Serafina se reclinó en su silla mientras un agudo suspiro escapaba de su pecho, y la tensión de su cuerpo por fin se liberaba ahora que el resultado estaba decidido.

Su orgullo permanecía intacto, aunque la victoria que deseaba se le había escapado de entre los dedos.

Frente a ella, Voren permitió que asomara una pequeña sonrisa.

La expresión apenas se notaba en sus labios, casi demasiado sutil para que nadie se diera cuenta, pero conllevaba el peso silencioso de un triunfo que no requería ningún anuncio.

—Lo has hecho bien —dijo con calma.

—Has ganado, enhorabuena —dijo Serafina con una leve inclinación de cabeza en señal de reconocimiento, con una sonrisa tensa.

A su alrededor, el Círculo Soberano volvió a la vida mientras los murmullos y susurros se elevaban por la sala como humo a la deriva.
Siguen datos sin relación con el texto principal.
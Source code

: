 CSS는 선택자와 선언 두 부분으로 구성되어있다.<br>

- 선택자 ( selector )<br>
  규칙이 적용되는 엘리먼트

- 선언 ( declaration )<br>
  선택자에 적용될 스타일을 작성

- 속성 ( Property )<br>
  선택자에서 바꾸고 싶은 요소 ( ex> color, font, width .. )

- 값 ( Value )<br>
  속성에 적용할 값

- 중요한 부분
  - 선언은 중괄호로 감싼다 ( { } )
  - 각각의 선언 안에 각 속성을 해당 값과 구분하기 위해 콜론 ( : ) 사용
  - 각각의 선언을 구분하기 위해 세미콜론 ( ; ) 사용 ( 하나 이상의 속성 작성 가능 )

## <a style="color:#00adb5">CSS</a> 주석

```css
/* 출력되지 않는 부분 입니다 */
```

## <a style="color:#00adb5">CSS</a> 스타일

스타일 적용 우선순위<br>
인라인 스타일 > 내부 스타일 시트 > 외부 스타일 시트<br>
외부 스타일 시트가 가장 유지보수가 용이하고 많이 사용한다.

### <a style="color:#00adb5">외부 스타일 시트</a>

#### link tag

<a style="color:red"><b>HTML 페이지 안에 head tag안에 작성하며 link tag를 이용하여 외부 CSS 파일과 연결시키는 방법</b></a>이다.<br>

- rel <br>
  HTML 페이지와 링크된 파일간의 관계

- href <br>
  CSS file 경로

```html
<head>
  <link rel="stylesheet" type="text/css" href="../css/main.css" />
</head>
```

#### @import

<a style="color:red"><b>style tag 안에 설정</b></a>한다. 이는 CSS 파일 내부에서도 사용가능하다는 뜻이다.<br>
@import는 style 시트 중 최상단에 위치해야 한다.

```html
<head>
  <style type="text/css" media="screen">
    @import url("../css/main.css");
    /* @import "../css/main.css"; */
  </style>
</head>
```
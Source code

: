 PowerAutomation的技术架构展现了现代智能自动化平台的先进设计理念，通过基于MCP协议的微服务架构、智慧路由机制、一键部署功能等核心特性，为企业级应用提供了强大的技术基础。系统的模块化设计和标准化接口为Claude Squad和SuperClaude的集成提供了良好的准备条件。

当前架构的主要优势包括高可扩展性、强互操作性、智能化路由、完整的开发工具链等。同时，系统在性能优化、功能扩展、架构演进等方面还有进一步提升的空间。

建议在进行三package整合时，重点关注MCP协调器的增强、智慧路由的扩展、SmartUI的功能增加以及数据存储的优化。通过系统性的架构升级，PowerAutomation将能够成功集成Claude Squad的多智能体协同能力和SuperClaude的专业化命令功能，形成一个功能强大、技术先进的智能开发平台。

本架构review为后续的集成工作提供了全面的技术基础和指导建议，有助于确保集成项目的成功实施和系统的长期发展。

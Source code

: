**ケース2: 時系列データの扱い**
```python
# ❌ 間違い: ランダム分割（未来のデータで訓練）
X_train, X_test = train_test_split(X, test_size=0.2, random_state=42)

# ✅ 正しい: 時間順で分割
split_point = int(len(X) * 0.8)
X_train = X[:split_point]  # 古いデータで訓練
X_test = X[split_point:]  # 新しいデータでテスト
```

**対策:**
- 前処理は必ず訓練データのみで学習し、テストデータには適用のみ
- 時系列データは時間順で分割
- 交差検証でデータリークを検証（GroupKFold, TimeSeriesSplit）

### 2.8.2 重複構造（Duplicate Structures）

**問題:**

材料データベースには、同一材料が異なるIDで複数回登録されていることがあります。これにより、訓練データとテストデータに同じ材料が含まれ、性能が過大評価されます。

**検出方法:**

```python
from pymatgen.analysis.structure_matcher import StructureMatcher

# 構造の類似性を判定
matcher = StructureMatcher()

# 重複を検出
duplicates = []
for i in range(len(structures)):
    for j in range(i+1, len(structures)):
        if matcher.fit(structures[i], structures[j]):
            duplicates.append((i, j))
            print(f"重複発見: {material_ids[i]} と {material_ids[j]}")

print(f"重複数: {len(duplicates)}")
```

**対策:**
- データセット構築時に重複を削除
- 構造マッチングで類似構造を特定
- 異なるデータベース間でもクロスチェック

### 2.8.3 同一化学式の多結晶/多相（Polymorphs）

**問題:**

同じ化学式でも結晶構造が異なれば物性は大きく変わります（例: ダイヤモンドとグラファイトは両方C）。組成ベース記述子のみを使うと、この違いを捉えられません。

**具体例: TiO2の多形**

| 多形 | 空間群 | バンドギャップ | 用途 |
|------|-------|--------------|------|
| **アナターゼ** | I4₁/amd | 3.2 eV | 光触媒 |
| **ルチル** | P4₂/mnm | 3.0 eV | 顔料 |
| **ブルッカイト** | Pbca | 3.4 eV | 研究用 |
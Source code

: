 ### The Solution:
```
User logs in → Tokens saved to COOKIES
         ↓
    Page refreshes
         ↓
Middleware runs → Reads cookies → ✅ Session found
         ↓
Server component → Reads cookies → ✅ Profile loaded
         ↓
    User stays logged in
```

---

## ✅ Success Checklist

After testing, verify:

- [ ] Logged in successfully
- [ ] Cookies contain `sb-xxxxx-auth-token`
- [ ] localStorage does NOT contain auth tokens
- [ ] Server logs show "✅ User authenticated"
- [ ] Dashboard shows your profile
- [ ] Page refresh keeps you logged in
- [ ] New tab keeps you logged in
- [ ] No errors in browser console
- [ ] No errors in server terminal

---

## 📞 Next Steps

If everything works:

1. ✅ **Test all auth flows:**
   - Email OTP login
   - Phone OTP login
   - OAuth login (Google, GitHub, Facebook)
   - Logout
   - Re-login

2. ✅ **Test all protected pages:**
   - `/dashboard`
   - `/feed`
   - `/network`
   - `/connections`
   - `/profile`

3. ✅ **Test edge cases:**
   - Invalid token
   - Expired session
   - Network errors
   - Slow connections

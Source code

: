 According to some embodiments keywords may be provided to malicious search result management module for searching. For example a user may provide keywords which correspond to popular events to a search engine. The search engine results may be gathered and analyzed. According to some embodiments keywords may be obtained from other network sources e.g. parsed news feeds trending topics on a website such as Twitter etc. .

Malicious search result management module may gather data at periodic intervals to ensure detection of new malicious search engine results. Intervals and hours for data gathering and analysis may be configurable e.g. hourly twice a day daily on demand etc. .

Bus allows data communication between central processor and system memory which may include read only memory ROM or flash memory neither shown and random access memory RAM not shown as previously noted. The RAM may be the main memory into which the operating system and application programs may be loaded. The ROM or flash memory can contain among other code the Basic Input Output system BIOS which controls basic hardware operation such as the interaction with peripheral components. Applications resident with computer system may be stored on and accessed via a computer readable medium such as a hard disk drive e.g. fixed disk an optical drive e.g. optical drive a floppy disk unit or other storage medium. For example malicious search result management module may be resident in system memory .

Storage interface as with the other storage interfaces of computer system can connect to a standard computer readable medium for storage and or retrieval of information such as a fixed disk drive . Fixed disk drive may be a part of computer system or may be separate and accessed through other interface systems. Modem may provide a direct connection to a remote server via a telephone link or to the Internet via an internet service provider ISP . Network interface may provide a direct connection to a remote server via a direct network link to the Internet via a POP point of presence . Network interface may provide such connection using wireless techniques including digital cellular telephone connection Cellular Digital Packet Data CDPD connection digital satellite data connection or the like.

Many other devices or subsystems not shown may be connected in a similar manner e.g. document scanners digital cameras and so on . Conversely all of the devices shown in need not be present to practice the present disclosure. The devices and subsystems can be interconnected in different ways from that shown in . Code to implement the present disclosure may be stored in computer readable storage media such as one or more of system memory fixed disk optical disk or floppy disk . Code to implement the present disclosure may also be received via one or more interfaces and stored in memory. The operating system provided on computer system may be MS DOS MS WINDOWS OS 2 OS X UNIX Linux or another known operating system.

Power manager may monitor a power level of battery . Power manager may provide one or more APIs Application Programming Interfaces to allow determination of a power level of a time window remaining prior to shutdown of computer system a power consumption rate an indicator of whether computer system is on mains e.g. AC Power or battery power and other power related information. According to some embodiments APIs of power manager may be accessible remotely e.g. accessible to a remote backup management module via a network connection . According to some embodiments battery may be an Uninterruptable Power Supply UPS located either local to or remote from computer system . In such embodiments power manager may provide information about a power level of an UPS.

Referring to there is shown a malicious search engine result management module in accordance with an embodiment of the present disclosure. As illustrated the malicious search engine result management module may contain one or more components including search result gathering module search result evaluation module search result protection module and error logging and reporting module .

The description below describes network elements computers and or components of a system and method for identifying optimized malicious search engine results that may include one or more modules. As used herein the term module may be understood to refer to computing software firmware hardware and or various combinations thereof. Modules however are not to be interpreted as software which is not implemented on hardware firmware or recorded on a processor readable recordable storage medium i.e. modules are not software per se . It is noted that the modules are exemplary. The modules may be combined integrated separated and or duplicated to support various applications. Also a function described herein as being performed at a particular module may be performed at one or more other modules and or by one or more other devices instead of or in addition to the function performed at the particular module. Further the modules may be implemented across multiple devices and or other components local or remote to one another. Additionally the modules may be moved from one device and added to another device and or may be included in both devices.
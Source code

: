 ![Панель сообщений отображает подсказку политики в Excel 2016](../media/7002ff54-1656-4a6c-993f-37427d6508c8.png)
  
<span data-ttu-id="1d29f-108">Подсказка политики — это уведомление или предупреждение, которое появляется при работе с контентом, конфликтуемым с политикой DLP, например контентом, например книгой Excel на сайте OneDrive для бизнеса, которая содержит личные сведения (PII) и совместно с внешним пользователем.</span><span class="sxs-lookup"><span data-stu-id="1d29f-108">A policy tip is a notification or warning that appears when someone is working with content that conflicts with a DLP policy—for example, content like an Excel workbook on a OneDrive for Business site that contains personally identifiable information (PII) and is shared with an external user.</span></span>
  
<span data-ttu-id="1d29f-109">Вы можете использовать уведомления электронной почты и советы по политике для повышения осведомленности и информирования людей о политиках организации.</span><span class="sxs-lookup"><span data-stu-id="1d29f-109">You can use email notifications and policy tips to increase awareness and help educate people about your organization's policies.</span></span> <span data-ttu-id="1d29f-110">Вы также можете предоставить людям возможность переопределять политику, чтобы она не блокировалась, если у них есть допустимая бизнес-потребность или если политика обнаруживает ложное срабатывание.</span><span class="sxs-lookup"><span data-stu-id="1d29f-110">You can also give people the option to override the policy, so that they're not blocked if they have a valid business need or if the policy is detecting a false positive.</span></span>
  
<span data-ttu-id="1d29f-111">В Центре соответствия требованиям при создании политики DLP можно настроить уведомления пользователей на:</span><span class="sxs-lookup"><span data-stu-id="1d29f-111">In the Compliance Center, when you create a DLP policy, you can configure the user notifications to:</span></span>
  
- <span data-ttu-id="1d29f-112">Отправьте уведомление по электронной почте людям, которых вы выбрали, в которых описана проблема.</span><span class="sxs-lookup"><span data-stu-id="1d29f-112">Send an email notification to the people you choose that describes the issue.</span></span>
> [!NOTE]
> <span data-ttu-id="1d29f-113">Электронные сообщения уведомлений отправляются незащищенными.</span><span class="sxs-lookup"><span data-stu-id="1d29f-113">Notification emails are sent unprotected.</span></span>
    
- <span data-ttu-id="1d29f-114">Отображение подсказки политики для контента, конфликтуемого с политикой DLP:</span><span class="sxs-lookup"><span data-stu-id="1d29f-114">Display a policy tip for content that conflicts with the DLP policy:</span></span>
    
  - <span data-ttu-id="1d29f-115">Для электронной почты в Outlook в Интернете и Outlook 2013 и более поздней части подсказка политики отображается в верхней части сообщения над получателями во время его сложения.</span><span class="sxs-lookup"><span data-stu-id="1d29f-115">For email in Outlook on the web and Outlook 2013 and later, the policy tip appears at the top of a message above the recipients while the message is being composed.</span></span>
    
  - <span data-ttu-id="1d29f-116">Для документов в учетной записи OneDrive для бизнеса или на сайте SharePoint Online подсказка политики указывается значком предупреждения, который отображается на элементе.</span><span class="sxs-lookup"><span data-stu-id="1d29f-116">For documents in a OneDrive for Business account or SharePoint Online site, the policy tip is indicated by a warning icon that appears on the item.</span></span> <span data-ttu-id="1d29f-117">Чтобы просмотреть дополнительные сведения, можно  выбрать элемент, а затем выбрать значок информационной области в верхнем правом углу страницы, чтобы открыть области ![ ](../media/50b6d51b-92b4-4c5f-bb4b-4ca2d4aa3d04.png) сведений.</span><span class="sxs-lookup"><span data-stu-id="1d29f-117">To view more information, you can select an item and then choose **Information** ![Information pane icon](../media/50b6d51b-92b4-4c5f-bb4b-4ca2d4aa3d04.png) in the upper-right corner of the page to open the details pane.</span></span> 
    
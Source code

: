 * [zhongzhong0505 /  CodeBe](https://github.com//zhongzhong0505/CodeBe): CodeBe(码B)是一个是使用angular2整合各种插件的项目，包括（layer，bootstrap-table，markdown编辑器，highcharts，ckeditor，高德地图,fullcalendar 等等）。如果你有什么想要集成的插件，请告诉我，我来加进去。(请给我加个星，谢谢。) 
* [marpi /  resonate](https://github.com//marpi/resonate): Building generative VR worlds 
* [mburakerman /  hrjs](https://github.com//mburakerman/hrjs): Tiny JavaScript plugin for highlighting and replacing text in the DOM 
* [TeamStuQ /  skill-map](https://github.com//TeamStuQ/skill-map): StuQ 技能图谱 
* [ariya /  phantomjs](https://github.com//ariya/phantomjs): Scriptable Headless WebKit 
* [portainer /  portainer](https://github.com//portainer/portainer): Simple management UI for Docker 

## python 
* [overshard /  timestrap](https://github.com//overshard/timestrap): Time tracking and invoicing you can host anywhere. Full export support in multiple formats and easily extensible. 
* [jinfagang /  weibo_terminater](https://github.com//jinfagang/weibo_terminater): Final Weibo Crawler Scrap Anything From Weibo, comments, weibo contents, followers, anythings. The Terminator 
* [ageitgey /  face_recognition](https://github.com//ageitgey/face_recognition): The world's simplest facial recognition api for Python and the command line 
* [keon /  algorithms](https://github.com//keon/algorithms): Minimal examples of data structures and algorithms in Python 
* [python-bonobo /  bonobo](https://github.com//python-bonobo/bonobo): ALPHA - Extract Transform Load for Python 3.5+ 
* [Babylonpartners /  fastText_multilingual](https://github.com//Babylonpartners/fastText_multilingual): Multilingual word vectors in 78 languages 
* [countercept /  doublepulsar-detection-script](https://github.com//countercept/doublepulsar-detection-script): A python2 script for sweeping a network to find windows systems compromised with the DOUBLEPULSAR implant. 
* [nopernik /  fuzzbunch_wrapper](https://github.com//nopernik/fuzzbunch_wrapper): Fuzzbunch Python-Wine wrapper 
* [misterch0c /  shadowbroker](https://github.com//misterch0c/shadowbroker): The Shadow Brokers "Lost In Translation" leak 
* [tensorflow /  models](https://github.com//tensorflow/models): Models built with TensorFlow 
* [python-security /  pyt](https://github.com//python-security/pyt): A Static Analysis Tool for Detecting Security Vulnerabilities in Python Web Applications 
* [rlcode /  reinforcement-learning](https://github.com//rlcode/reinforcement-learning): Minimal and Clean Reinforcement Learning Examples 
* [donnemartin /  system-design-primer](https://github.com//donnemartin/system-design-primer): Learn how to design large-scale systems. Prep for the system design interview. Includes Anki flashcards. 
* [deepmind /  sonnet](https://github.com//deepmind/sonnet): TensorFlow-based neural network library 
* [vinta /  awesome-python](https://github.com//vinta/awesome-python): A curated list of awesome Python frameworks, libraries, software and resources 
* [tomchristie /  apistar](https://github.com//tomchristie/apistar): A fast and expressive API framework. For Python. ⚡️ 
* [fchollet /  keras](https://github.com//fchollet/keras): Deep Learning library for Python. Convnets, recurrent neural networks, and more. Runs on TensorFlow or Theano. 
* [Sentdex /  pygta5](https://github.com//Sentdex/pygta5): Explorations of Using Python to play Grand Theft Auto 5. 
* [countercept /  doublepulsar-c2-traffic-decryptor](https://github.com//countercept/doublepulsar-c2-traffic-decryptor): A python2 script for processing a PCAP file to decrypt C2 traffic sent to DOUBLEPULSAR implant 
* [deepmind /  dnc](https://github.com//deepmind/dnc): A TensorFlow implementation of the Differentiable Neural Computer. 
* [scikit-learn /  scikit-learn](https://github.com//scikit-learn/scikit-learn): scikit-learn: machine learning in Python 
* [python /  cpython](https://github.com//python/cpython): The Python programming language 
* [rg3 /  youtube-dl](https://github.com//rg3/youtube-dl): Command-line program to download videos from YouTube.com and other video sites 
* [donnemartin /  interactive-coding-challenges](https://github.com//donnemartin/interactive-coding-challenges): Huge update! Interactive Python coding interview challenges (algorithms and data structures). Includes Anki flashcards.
El resultado estaba sellado.

León sintió que una pesada tristeza se instalaba en su pecho porque sabía exactamente cuánto había deseado Serafina esta oportunidad, y su mente repasó a toda velocidad las posibilidades mientras buscaba alguna forma de ayudarla a salvar algo de la situación.

Antes de que pudiera hablar o moverse, la voz de Ravyn cortó bruscamente el momento justo cuando Serafina y Voren se alejaban del tablero de ajedrez.

—Voren ha ganado —declaró con fría satisfacción—.

Así que estás fuera.

Serafina volvió su mirada hacia él con una leve sonrisa en los labios, sus ojos se clavaron en los de él con una tranquila confianza que parecía en total contradicción con la derrota que acababa de sufrir.

—No siento que esté fuera, hermanito —dijo suavemente—.

Me has salvado.

La confusión se extendió por los rostros de casi todos en la sala.

Los ceños se fruncieron.

Los ojos se entrecerraron.

Preguntas silenciosas flotaban en el aire mientras el significado de sus palabras se negaba a revelarse.

Solo un hombre parecía inmune a la confusión que los rodeaba.

Voren Ashkael la observaba con una silenciosa comprensión que ya brillaba en su mirada, pues solo él había sido lo bastante perspicaz como para reconocer la carta oculta que ella había mantenido guardada en la mano.

Hizo un gesto tranquilo hacia Ravyn y le indicó que se pusiera de pie mientras se preparaba para anunciar el veredicto final.